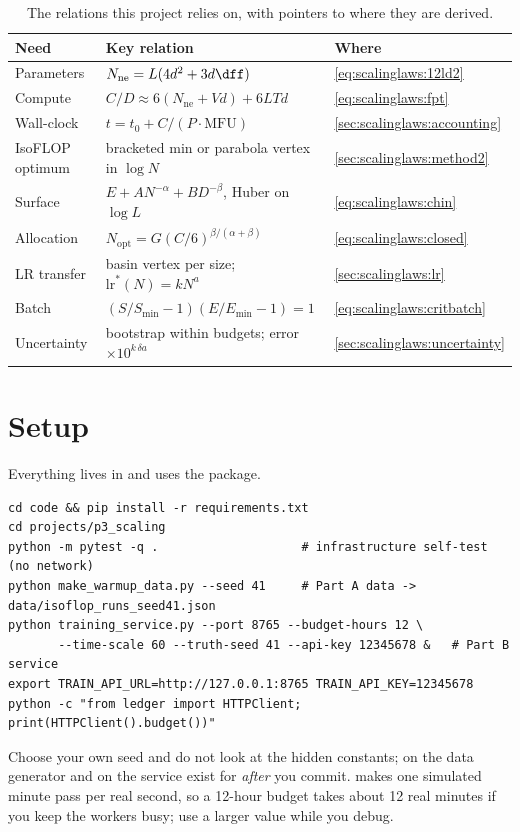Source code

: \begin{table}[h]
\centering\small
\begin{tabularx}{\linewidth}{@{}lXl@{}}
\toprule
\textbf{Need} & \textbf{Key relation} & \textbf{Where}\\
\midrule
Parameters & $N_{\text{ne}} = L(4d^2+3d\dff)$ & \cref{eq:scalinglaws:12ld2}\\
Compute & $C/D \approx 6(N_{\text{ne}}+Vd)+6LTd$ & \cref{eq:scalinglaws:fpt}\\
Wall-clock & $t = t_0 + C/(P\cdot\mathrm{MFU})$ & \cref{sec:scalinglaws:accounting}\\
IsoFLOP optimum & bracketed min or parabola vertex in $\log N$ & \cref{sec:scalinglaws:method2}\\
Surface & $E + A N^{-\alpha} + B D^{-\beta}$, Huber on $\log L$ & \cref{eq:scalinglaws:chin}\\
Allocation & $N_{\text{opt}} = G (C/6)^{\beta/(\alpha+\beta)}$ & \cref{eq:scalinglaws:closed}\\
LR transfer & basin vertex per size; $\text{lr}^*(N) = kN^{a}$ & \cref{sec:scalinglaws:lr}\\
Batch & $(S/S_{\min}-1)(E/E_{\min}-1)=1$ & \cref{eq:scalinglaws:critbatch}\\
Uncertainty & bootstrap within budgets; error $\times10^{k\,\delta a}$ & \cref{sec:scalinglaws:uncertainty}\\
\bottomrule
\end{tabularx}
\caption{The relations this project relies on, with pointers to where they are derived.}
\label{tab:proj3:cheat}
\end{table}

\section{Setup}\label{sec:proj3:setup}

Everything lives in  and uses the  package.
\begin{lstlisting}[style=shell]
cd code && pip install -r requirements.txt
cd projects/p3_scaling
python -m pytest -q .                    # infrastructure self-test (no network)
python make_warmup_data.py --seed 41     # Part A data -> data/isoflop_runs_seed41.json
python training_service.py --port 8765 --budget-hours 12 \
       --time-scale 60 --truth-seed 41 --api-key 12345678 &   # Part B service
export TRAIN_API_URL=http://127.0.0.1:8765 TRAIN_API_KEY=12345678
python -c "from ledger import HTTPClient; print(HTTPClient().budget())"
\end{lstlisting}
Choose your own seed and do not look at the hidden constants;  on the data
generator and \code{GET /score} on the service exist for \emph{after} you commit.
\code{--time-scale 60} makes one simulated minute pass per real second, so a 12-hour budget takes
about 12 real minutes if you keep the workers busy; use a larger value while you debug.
_____
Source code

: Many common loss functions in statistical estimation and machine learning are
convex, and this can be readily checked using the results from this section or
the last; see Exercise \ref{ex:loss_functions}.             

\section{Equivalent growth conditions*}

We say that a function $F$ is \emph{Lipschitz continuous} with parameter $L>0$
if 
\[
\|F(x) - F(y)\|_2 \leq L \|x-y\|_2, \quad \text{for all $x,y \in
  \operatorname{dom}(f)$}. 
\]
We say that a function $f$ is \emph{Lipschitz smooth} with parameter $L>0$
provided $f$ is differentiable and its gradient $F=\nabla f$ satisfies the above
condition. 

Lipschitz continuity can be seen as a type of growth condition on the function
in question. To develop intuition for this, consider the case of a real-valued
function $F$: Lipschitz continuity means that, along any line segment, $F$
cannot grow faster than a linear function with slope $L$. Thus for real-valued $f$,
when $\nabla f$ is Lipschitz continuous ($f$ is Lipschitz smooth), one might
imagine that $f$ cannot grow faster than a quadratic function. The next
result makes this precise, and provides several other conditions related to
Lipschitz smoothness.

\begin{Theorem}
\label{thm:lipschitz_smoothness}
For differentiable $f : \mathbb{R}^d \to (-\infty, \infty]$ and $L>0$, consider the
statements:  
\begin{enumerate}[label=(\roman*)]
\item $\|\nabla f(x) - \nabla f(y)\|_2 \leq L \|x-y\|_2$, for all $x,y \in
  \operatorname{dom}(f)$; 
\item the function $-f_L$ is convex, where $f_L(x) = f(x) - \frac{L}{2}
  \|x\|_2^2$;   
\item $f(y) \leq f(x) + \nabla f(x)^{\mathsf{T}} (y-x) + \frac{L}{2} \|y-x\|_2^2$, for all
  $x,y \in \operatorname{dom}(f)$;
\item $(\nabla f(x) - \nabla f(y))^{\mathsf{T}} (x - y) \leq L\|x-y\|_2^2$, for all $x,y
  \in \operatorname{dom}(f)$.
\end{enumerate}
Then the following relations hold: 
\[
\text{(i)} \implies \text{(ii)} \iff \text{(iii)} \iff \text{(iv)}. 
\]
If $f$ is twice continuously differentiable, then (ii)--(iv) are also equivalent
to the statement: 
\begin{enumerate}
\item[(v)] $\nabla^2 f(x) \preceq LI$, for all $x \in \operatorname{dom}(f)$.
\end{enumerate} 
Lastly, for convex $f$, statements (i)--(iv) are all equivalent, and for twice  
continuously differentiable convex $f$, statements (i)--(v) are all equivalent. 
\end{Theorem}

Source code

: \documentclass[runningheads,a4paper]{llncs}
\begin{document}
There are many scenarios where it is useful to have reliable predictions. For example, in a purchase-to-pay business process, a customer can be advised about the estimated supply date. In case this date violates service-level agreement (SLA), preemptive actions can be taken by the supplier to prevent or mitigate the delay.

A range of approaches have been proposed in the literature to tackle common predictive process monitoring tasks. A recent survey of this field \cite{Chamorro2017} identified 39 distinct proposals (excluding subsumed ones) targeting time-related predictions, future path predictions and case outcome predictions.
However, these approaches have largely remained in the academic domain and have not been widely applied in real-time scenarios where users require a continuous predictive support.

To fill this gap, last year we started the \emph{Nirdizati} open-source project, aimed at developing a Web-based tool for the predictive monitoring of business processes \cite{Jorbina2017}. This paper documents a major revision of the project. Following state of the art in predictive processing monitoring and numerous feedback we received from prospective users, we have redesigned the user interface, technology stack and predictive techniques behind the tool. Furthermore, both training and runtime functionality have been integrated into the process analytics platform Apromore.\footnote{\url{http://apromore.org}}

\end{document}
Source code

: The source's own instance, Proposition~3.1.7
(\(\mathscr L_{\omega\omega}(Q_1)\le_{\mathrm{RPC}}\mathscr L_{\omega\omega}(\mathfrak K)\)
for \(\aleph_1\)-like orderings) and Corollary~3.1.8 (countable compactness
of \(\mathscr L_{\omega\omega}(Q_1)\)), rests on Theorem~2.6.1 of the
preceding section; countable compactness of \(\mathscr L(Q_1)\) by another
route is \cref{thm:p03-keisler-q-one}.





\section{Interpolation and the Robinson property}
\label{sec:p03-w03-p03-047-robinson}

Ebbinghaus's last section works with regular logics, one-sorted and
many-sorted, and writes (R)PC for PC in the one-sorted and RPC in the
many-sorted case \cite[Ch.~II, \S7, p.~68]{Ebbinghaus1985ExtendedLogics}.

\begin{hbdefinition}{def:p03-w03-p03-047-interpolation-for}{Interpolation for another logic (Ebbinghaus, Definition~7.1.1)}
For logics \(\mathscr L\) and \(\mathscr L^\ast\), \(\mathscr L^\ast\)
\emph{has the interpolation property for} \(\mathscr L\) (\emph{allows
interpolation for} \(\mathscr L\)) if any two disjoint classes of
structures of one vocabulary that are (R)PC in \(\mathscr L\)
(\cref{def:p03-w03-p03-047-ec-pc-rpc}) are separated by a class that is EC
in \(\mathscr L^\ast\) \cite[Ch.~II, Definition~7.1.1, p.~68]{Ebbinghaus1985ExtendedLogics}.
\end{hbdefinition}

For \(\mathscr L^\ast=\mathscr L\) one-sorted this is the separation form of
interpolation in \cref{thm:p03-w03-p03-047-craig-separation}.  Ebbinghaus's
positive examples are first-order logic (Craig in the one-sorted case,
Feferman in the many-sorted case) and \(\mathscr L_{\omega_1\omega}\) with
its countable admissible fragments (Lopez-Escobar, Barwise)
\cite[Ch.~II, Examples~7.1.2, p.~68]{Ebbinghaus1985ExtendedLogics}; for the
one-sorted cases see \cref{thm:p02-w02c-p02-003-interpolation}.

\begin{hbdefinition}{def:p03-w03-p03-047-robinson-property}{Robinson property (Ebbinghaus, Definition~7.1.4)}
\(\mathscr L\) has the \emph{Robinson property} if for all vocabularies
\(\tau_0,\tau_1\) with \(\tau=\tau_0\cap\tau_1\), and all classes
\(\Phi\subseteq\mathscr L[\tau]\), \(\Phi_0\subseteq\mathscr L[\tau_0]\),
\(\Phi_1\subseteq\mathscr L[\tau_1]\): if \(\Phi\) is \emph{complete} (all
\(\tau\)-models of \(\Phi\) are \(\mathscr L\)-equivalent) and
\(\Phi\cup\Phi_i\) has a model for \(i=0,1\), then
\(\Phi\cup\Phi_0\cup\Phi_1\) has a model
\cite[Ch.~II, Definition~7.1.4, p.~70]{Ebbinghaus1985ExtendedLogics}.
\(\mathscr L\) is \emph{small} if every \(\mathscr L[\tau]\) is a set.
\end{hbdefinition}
_____
> _Aim of the exercise_: Please copy out every line in the listing that has the string "alpha".

> _Answer space_:
Surface & $E + A N^{-\alpha} + B D^{-\beta}$, Huber on $\log L$ & \cref{eq:scalinglaws:chin}\\
Allocation & $N_{\text{opt}} = G (C/6)^{\beta/(\alpha+\beta)}$ & \cref{eq:scalinglaws:closed}\\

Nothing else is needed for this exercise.